One of the greatest ballets of the 20th century was premiered five years earlier, in 1960, George Balanchine’s Liebeslieder Walzer. The setting is an at-home entertainment in a European drawing room. The music is Brahms, Op. 52 and 65. The couples are four: men in tails, women in ivory satin. A kaleidoscope of movement in 3/4 time, full of deep symmetry and stunning moments of asymmetry, the ballet offers up a seemingly endless cat’s cradle of arms and hands, invention flowering within formality. So much expressed by the turn of a head, the horizon of an arm, the placement of a hand, while waltzing.

The New York City Ballet in George Balanchine’s incomparable Liebeslieder Walzer.

There was dancing in the first season of the Shonda Rhimes hit series Bridgerton, but it is the second season, which dropped in late March, that takes storytelling further into movement.

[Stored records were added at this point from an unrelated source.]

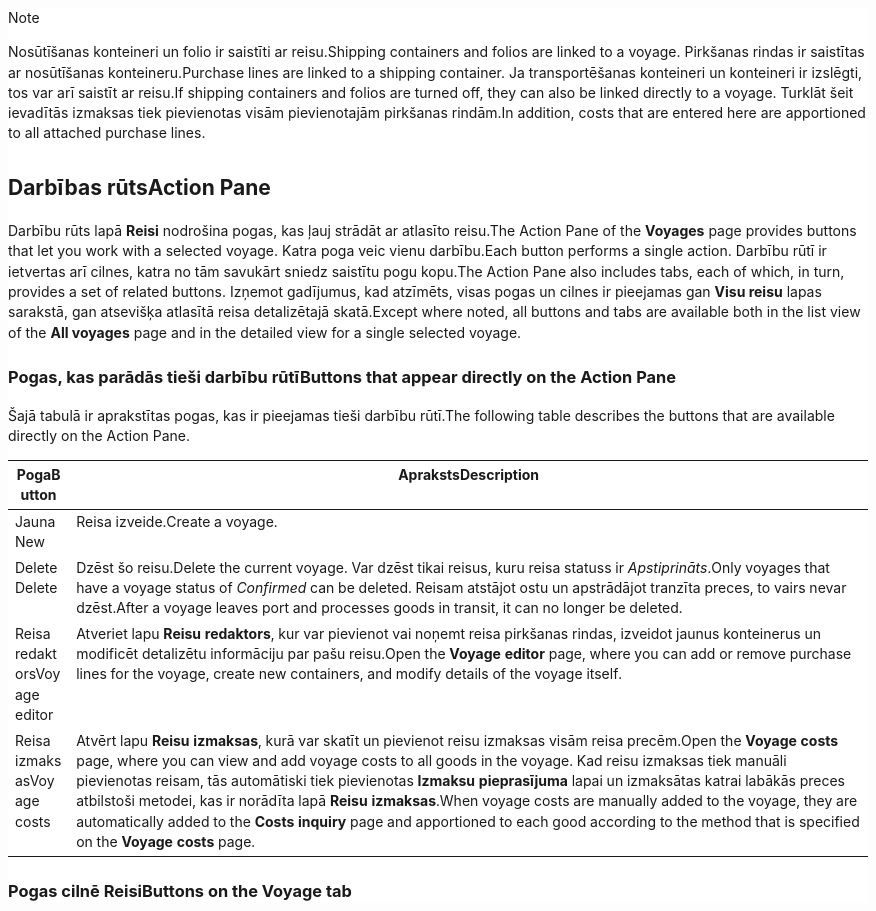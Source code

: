 > [!NOTE]
> <span data-ttu-id="fad4b-113">Nosūtīšanas konteineri un folio ir saistīti ar reisu.</span><span class="sxs-lookup"><span data-stu-id="fad4b-113">Shipping containers and folios are linked to a voyage.</span></span> <span data-ttu-id="fad4b-114">Pirkšanas rindas ir saistītas ar nosūtīšanas konteineru.</span><span class="sxs-lookup"><span data-stu-id="fad4b-114">Purchase lines are linked to a shipping container.</span></span> <span data-ttu-id="fad4b-115">Ja transportēšanas konteineri un konteineri ir izslēgti, tos var arī saistīt ar reisu.</span><span class="sxs-lookup"><span data-stu-id="fad4b-115">If shipping containers and folios are turned off, they can also be linked directly to a voyage.</span></span> <span data-ttu-id="fad4b-116">Turklāt šeit ievadītās izmaksas tiek pievienotas visām pievienotajām pirkšanas rindām.</span><span class="sxs-lookup"><span data-stu-id="fad4b-116">In addition, costs that are entered here are apportioned to all attached purchase lines.</span></span>

## <a name="action-pane"></a><span data-ttu-id="fad4b-117">Darbības rūts</span><span class="sxs-lookup"><span data-stu-id="fad4b-117">Action Pane</span></span>

<span data-ttu-id="fad4b-118">Darbību rūts lapā **Reisi** nodrošina pogas, kas ļauj strādāt ar atlasīto reisu.</span><span class="sxs-lookup"><span data-stu-id="fad4b-118">The Action Pane of the **Voyages** page provides buttons that let you work with a selected voyage.</span></span> <span data-ttu-id="fad4b-119">Katra poga veic vienu darbību.</span><span class="sxs-lookup"><span data-stu-id="fad4b-119">Each button performs a single action.</span></span> <span data-ttu-id="fad4b-120">Darbību rūtī ir ietvertas arī cilnes, katra no tām savukārt sniedz saistītu pogu kopu.</span><span class="sxs-lookup"><span data-stu-id="fad4b-120">The Action Pane also includes tabs, each of which, in turn, provides a set of related buttons.</span></span> <span data-ttu-id="fad4b-121">Izņemot gadījumus, kad atzīmēts, visas pogas un cilnes ir pieejamas gan **Visu reisu** lapas sarakstā, gan atsevišķa atlasītā reisa detalizētajā skatā.</span><span class="sxs-lookup"><span data-stu-id="fad4b-121">Except where noted, all buttons and tabs are available both in the list view of the **All voyages** page and in the detailed view for a single selected voyage.</span></span>

### <a name="buttons-that-appear-directly-on-the-action-pane"></a><span data-ttu-id="fad4b-122">Pogas, kas parādās tieši darbību rūtī</span><span class="sxs-lookup"><span data-stu-id="fad4b-122">Buttons that appear directly on the Action Pane</span></span>

<span data-ttu-id="fad4b-123">Šajā tabulā ir aprakstītas pogas, kas ir pieejamas tieši darbību rūtī.</span><span class="sxs-lookup"><span data-stu-id="fad4b-123">The following table describes the buttons that are available directly on the Action Pane.</span></span>

| <span data-ttu-id="fad4b-124">Poga</span><span class="sxs-lookup"><span data-stu-id="fad4b-124">Button</span></span> | <span data-ttu-id="fad4b-125">Apraksts</span><span class="sxs-lookup"><span data-stu-id="fad4b-125">Description</span></span> |
|---|---|
| <span data-ttu-id="fad4b-126">Jauna</span><span class="sxs-lookup"><span data-stu-id="fad4b-126">New</span></span> | <span data-ttu-id="fad4b-127">Reisa izveide.</span><span class="sxs-lookup"><span data-stu-id="fad4b-127">Create a voyage.</span></span>  |
| <span data-ttu-id="fad4b-128">Delete</span><span class="sxs-lookup"><span data-stu-id="fad4b-128">Delete</span></span> | <span data-ttu-id="fad4b-129">Dzēst šo reisu.</span><span class="sxs-lookup"><span data-stu-id="fad4b-129">Delete the current voyage.</span></span> <span data-ttu-id="fad4b-130">Var dzēst tikai reisus, kuru reisa statuss ir *Apstiprināts*.</span><span class="sxs-lookup"><span data-stu-id="fad4b-130">Only voyages that have a voyage status of *Confirmed* can be deleted.</span></span> <span data-ttu-id="fad4b-131">Reisam atstājot ostu un apstrādājot tranzīta preces, to vairs nevar dzēst.</span><span class="sxs-lookup"><span data-stu-id="fad4b-131">After a voyage leaves port and processes goods in transit, it can no longer be deleted.</span></span> |
| <span data-ttu-id="fad4b-132">Reisa redaktors</span><span class="sxs-lookup"><span data-stu-id="fad4b-132">Voyage editor</span></span> | <span data-ttu-id="fad4b-133">Atveriet lapu **Reisu redaktors**, kur var pievienot vai noņemt reisa pirkšanas rindas, izveidot jaunus konteinerus un modificēt detalizētu informāciju par pašu reisu.</span><span class="sxs-lookup"><span data-stu-id="fad4b-133">Open the **Voyage editor** page, where you can add or remove purchase lines for the voyage, create new containers, and modify details of the voyage itself.</span></span> |
| <span data-ttu-id="fad4b-134">Reisa izmaksas</span><span class="sxs-lookup"><span data-stu-id="fad4b-134">Voyage costs</span></span> | <span data-ttu-id="fad4b-135">Atvērt lapu **Reisu izmaksas**, kurā var skatīt un pievienot reisu izmaksas visām reisa precēm.</span><span class="sxs-lookup"><span data-stu-id="fad4b-135">Open the **Voyage costs** page, where you can view and add voyage costs to all goods in the voyage.</span></span> <span data-ttu-id="fad4b-136">Kad reisu izmaksas tiek manuāli pievienotas reisam, tās automātiski tiek pievienotas **Izmaksu pieprasījuma** lapai un izmaksātas katrai labākās preces atbilstoši metodei, kas ir norādīta lapā **Reisu izmaksas**.</span><span class="sxs-lookup"><span data-stu-id="fad4b-136">When voyage costs are manually added to the voyage, they are automatically added to the **Costs inquiry** page and apportioned to each good according to the method that is specified on the **Voyage costs** page.</span></span> |

### <a name="buttons-on-the-voyage-tab"></a><span data-ttu-id="fad4b-137">Pogas cilnē Reisi</span><span class="sxs-lookup"><span data-stu-id="fad4b-137">Buttons on the Voyage tab</span></span>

Indeed, the oppositional dynamic between the lordly Anthony, Viscount Bridgerton, and the rebellious Kathani “Kate” Sharma, is established from the get-go through tempo. He is riding home at dawn after a misspent night, his horse plodding behind two waddling geese (Larghissimo). She streaks by at full gallop, unchaperoned and free (Prestissimo). The romantic tropes and verbal sparring will roll out over eight episodes—prejudice and pride, duty versus desire—as old as the hills. It’s in the landscape of the dances that Season Two transcends.

The show’s choreographer, Jack Murphy, has focused on the allemande, which was described in the 1730s as “composed and likewise danced in a grave and ceremonious manner,” its 4/4 meter “delighting in order and calm.” Murphy has choreographed allemandes for Anthony and Kate in Episodes Four and Eight. Each dance is full of inward turns, back-to-back passes, stylized embraces, and hands that guide and glance. The two scroll in and away, their eye contact steady, intimacy distilled. Both dances are beautifully filmed. The first is like a maze they must move through. The second sees passion recalibrated as order and calm. As long as the dance continues they may gaze at each other uninterrupted, while we gaze at them.